Continuing low oil and natural gas commodity prices have led to bargain prices at the pump, but also high tension in many boardrooms. This strain on the industry has resulted in many exploration and production, or “E&P,” companies seeking relief from high debt and reduced revenue in bankruptcy. In recent cases, those E&P companies have sought to reject their midstream gathering agreements, which they deem onerous and unprofitable. E&P companies Sabine Oil and Gas Corp. and Magnum Hunter Resources Corp. have been getting quite a bit of attention for their attempts to do just that, presenting potential road maps for how other such companies may choose to proceed during their reorganizations.
The ability to reject an executory contract or unexpired lease is a powerful reorganizational tool given to a bankrupt company by the Bankruptcy Code. With limited exception, under 11 U.S.C. § 365, debtors can reject such executory contracts over the objection of their counterparty. One such limited exception – that contracts creating covenants, which run with the title to real property, cannot be rejected under § 365 – has taken center stage in recent attempts by E&P debtors to reject midstream gathering agreements.
For the unacquainted, a midstream gathering agreement is a contract that governs the midstream company’s service of delivering oil or natural gas from the wellhead to market. Whether it does so using a pipeline, truck or crude oil transported by rail, these contracts can be extremely costly, largely because they are so vital to the business model of a continuing E&P venture.
The first shot across the bow came in March 2016, when a bankruptcy judge in the Southern District of New York held that Sabine had the right to reject two of its gathering agreements, with Nordheim and HPIP, under Section 365. In re Sabine, No. 15-11835 (Bankr.

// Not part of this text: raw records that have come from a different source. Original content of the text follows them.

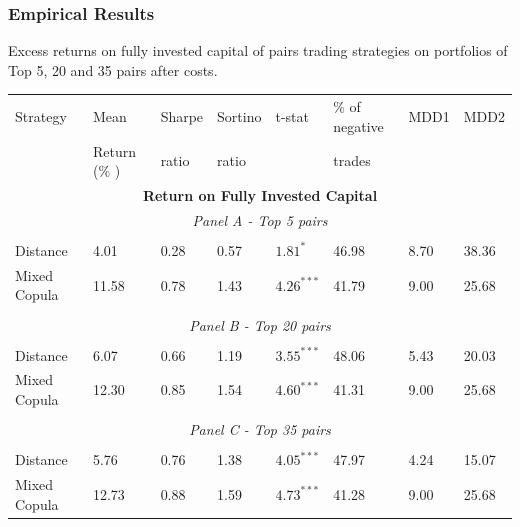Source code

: \documentclass[pdf,9pt,xcolor=dvipsnames,hide notes]{beamer}
\begin{document}
\begin{frame}
	\frametitle{Empirical Results}
	\begin{threeparttable}[H]
		\centering \tiny
		\caption{Excess returns on fully invested capital of pairs trading strategies on portfolios of Top 5, 20 and 35 pairs after costs. }
		\begin{tabularx}{\textwidth}{@{\extracolsep{\fill}}llllllll@{}}
			\toprule
			Strategy & Mean  & Sharpe & Sortino & t-stat & \% of negative   & MDD1 & MDD2 \\
			& Return (\% ) & ratio &  ratio     &  &  trades     &       &  \\
			\midrule
			\multicolumn{8}{c}{\textbf{Return on Fully Invested Capital}} \\
			\multicolumn{8}{c}{\textit{Panel A - Top 5 pairs}} \\
			&       &       &       &       &       &       &  \\
			Distance & 4.01  & 0.28  & 0.57  & $1.81^{*}$  & 46.98 & 8.70    & 38.36  \\
			Mixed Copula & 11.58  & 0.78  & 1.43  & $4.26^{***}$  & 41.79 & 9.00  & 25.68 \\
			\multicolumn{1}{r}{} & \multicolumn{1}{r}{} & \multicolumn{1}{r}{} & \multicolumn{1}{r}{} & \multicolumn{1}{r}{} & \multicolumn{1}{r}{} & \multicolumn{1}{r}{} & \multicolumn{1}{r}{} \\
			\multicolumn{8}{c}{\textit{Panel B - Top 20 pairs}} \\
			&       &       &       &       &       &       &  \\
			Distance & 6.07  & 0.66  & 1.19  & $3.55^{***}$  & 48.06 & 5.43  & 20.03 \\
			Mixed Copula  & 12.30  & 0.85  & 1.54  & $4.60^{***}$  & 41.31 & 9.00  & 25.68  \\
			\multicolumn{1}{r}{} & \multicolumn{1}{r}{} & \multicolumn{1}{r}{} & \multicolumn{1}{r}{} & \multicolumn{1}{r}{} & \multicolumn{1}{r}{} & \multicolumn{1}{r}{} & \multicolumn{1}{r}{} \\
			\multicolumn{8}{c}{\textit{Panel C - Top 35 pairs}} \\
			&       &       &       &       &       &       &  \\
			Distance & 5.76  & 0.76  & 1.38  & $4.05^{***}$  & 47.97 & 4.24  & 15.07 \\
			Mixed Copula & 12.73  & 0.88  & 1.59  & $4.73^{***}$  & 41.28 & 9.00  & 25.68  \\

\end{tabularx}
\end{threeparttable}
\end{frame}
\end{document}

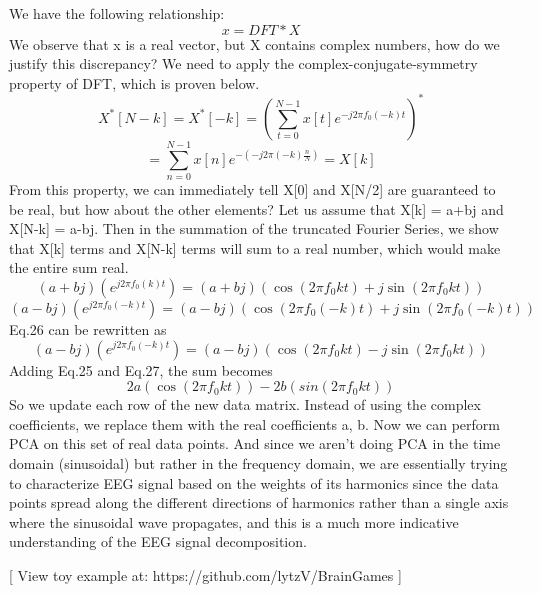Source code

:\documentclass{article}
\begin{document}
We have the following relationship:
\begin{equation}
   	x = DFT * X
   \end{equation} 
We observe that x is a real vector, but X contains complex numbers, how do we justify this discrepancy? We need to apply the complex-conjugate-symmetry property of DFT, which is proven below.
\begin{equation}
X^{*}[N-k]=X^{*}[-k]=\left(\sum_{t=0}^{N-1} x[t] e^{-j 2 \pi f_{0}(-k) t}\right)^{*}
\end{equation}
\begin{equation}
=\sum_{n=0}^{N-1} x[n] e^{-\left(-j 2 \pi(-k) \frac{n}{N}\right)} = X[k]
\end{equation}
From this property, we can immediately tell X[0] and X[N/2] are guaranteed to be real, but how about the other elements? Let us assume that X[k] = a+bj and X[N-k] = a-bj.
Then in the summation of the truncated Fourier Series, we show that X[k] terms and X[N-k] terms will sum to a real number, which would make the entire sum real.
\begin{equation}
(a+bj)\left(e^{j 2 \pi f_{0}(k) t}\right) = (a+b j)\left(\cos (2 \pi f_{0} k t)+j \sin \left(2 \pi f_{0} k t\right)\right)
\end{equation}
\begin{equation}
(a-bj)\left(e^{j 2 \pi f_{0}(-k) t}\right) = (a-b j)\left(\cos (2 \pi f_{0} (-k) t)+j \sin \left(2 \pi f_{0} (-k )t\right)\right)
\end{equation}
Eq.26 can be rewritten as 
\begin{equation}
(a-bj)\left(e^{j 2 \pi f_{0}(-k) t}\right) = (a-b j)\left(\cos (2 \pi f_{0} k t)-j \sin \left(2 \pi f_{0} kt\right)\right)
\end{equation}
Adding Eq.25 and Eq.27, the sum becomes
\begin{equation}
2a\left(\cos (2 \pi f_{0} k t)\right) - 2b\left(sin (2 \pi f_{0} kt)\right)
\end{equation}
So we update each row of the new data matrix. Instead of using the complex coefficients, we replace them with the real coefficients a, b. Now we can perform PCA on this set of real data points. And since we aren't doing PCA in the time domain (sinusoidal) but rather in the frequency domain, we are essentially trying to characterize EEG signal based on the weights of its harmonics since the data points spread along the different directions of harmonics rather than a single axis where the sinusoidal wave propagates, and this is a much more indicative understanding of the EEG signal decomposition.

[ View toy example at: https://github.com/lytzV/BrainGames ]
\end{document}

S.D.N.Y. Mar. 8, 2016), slip op. at 4. The midstream companies argued that portions of their midstream gathering agreements contained covenants that ran with the title to the property and, therefore, could not be rejected.
Ultimately, the Sabine court held that both midstream gathering agreements could be rejected. For procedural reasons, the Sabine court avoided substantively addressing whether the agreements did run with the land. Id. at 8. The court instead simply held that the debtor’s decision satisfied the business judgment test (a very deferential standard) by concluding that rejection of the midstream gathering agreements was appropriate even if the covenants run with the land:
If it is ultimately determined that the covenants at issue in the Agreements do not run with the land, as the Debtors argue and the Court believes to be the case, the Debtors will be free to negotiate new gas gathering agreements with any party, likely obtaining better terms than the existing agreements provide. If, however, the covenants are ultimately determined to run with the land, the Debtors will likely need to pursue alternative arrangements with Nordheim and HPIP consistent with the covenants by which the Debtors would remain bound. In either scenario, the Debtors’ conclusion that they are better off rejecting the Nordheim and HPIP Agreements is a reasonable exercise of their business judgment.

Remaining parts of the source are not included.